To make a warp drive you have to arrange spacetime so that you never locally travel faster than light but still arrive at your destination…faster than light. And in 1994 Mexican physicist Miguel Alcubierre figured out how.

Instead of space expanding between two points, Alcubierre asked, what if you arranged it so that space was compressed between two points? What if I look at a distant star or distant galaxy, or wherever my destination is, and instead of imagining the space between us getting bigger and bigger and bigger like it is in an expanding universe, what if I imagine that space getting smaller and smaller and smaller?

Alcubierre was able to construct this kind of spacetime where the distances between you and your destination get shorter by creating a very special kind of wave that travels with the spaceship. So the idea is that you you’re in your spaceship, and you sit inside of a bubble.

In front of the bubble, there’s a wave. You can imagine a wake that’s being pushed in front of the bubble. It’s not actually what’s happening, but it’s a good analogy. And you can imagine the space in front of the ship getting compressed. It’s getting squeezed together.

So if you had a ruler just hanging out in space and then Alcubierre’s ship comes towards you, that ruler is going to get shorter. It’s not a meter anymore. It’s going to be three quarters of a meter or a tenth of a meter. It will literally be shorter because space itself is compressed. That compression of space in front of the bubble pulls the bubble forward.

And behind the bubble space is stretched out, just like it is in an expanding universe. You’re stretching out the space behind you, pushing you along.

But amazingly, inside the bubble it’s flat space. There’s no movement whatsoever. If you were inside that bubble, which we’re going to go ahead and call a warp drive, and you’re sitting in the command chair of your spaceship, you wouldn’t feel anything. You don’t feel acceleration. You don’t feel movement at all.

According to your local observations you’re not moving. But your destination would come closer to you.

The Alcubierre warp drive expands space behind your bubble and compresses space in front of your bubble. It rearranges the geometry of space itself between you and your destination so that you arrive at your destination without even moving. And since no movement means no time dilation, all clocks on board the ship agree with clocks belonging to stationary observers outside the bubble.

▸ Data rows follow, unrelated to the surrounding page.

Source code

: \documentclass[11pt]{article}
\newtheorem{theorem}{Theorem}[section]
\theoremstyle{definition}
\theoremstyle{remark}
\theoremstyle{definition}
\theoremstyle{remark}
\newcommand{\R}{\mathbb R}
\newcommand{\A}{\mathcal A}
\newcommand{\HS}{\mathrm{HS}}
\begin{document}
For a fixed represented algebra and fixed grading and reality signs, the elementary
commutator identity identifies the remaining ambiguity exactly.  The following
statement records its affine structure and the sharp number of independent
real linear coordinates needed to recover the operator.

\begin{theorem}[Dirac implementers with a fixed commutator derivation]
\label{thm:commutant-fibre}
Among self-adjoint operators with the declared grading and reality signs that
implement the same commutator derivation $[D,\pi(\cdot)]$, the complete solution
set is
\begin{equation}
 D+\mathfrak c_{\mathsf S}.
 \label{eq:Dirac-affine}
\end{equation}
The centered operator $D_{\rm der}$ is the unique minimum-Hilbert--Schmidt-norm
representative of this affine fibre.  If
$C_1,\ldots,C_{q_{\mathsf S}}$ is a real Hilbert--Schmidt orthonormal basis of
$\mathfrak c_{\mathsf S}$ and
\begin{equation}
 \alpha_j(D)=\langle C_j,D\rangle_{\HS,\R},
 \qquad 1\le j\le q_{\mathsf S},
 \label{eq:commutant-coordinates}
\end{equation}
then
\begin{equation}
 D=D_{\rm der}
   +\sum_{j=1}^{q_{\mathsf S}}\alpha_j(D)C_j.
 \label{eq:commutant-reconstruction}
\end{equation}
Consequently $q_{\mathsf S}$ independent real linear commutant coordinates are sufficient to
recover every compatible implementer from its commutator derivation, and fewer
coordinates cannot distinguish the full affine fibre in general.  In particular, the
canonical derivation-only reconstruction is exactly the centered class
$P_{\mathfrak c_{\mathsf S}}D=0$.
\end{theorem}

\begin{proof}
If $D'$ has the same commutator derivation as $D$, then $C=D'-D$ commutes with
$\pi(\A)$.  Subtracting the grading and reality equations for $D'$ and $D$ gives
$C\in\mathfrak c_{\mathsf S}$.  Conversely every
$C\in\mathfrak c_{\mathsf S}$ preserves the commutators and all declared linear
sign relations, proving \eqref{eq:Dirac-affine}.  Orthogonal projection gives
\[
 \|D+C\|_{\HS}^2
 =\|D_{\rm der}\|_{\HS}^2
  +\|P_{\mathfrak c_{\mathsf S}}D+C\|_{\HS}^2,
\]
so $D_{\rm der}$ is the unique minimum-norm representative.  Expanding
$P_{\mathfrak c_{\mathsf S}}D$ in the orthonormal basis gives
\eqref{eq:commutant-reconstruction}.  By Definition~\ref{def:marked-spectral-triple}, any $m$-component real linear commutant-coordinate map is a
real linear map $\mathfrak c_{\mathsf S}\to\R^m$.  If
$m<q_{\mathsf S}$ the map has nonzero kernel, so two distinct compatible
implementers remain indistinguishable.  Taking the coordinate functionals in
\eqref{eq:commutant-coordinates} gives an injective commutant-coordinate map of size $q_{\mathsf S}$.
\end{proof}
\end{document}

This means that this wave-compression-expansion bubble setup can be made as powerful as you like, which means the trip can be as short as you want. It could take a year. It could take a microsecond. It doesn’t matter. Everyone would agree that you could arrive at your destination (or more accurately, your destination arrives at you) faster than light. So if I were to send a radio transmission saying “welcome to your destination,” you would beat that message.

That brings up major questions about causality, but that’s not general relativity’s problem.